◆ **THE TASK**
A single figure is required: the number of lines below that contain "instances".

◆ **DATA SUPPLIED**
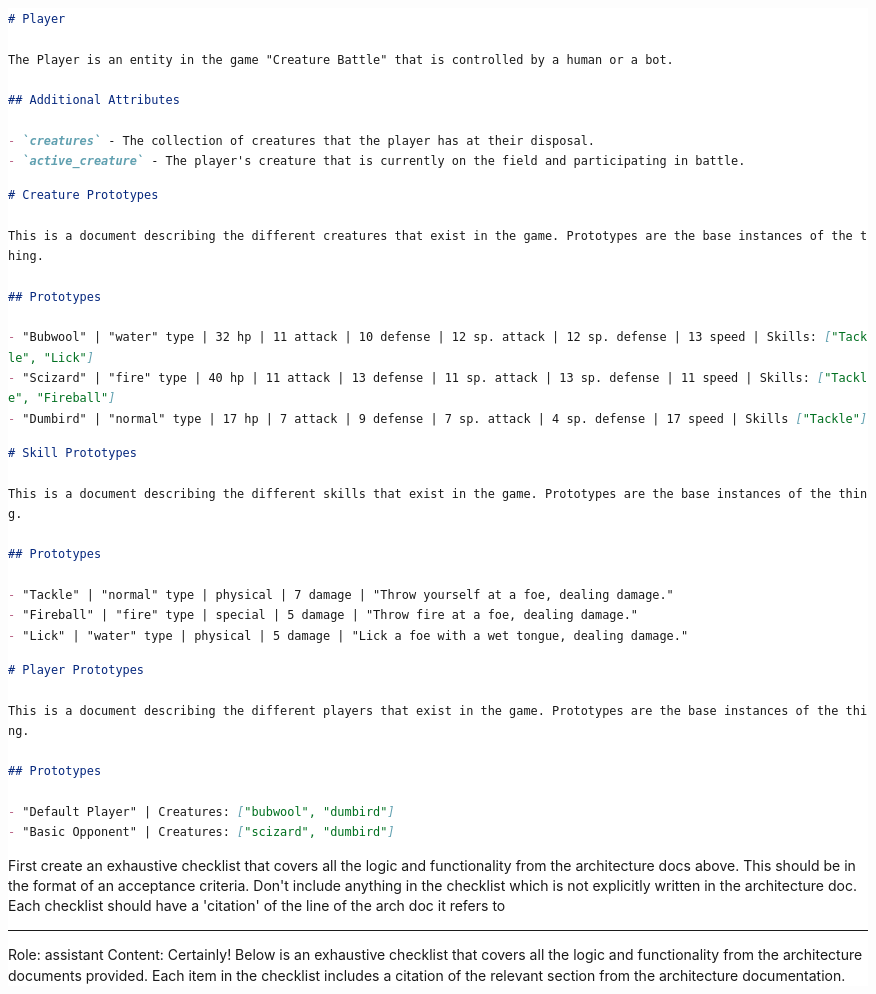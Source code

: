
 ```markdown main_game/docs/models/player.md
# Player

The Player is an entity in the game "Creature Battle" that is controlled by a human or a bot. 

## Additional Attributes

- `creatures` - The collection of creatures that the player has at their disposal. 
- `active_creature` - The player's creature that is currently on the field and participating in battle.
```

```markdown main_game/docs/feature_requests/02_creature_prototypes.md
# Creature Prototypes

This is a document describing the different creatures that exist in the game. Prototypes are the base instances of the thing.

## Prototypes

- "Bubwool" | "water" type | 32 hp | 11 attack | 10 defense | 12 sp. attack | 12 sp. defense | 13 speed | Skills: ["Tackle", "Lick"]
- "Scizard" | "fire" type | 40 hp | 11 attack | 13 defense | 11 sp. attack | 13 sp. defense | 11 speed | Skills: ["Tackle", "Fireball"]
- "Dumbird" | "normal" type | 17 hp | 7 attack | 9 defense | 7 sp. attack | 4 sp. defense | 17 speed | Skills ["Tackle"]
```

```markdown main_game/docs/feature_requests/01_skill_prototypes.md
# Skill Prototypes

This is a document describing the different skills that exist in the game. Prototypes are the base instances of the thing.

## Prototypes

- "Tackle" | "normal" type | physical | 7 damage | "Throw yourself at a foe, dealing damage."
- "Fireball" | "fire" type | special | 5 damage | "Throw fire at a foe, dealing damage."
- "Lick" | "water" type | physical | 5 damage | "Lick a foe with a wet tongue, dealing damage."
```

```markdown main_game/docs/feature_requests/03_player_prototypes.md
# Player Prototypes

This is a document describing the different players that exist in the game. Prototypes are the base instances of the thing.

## Prototypes

- "Default Player" | Creatures: ["bubwool", "dumbird"]
- "Basic Opponent" | Creatures: ["scizard", "dumbird"]
```

First create an exhaustive checklist that covers all the logic and functionality from the architecture docs above. This should be in the format of an acceptance criteria. Don't include anything in the checklist which is not explicitly written in the architecture doc. Each checklist should have a 'citation' of the line of the arch doc it refers to
__________________
Role: assistant
Content: Certainly! Below is an exhaustive checklist that covers all the logic and functionality from the architecture documents provided. Each item in the checklist includes a citation of the relevant section from the architecture documentation.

◆ **FINAL ANSWER**
3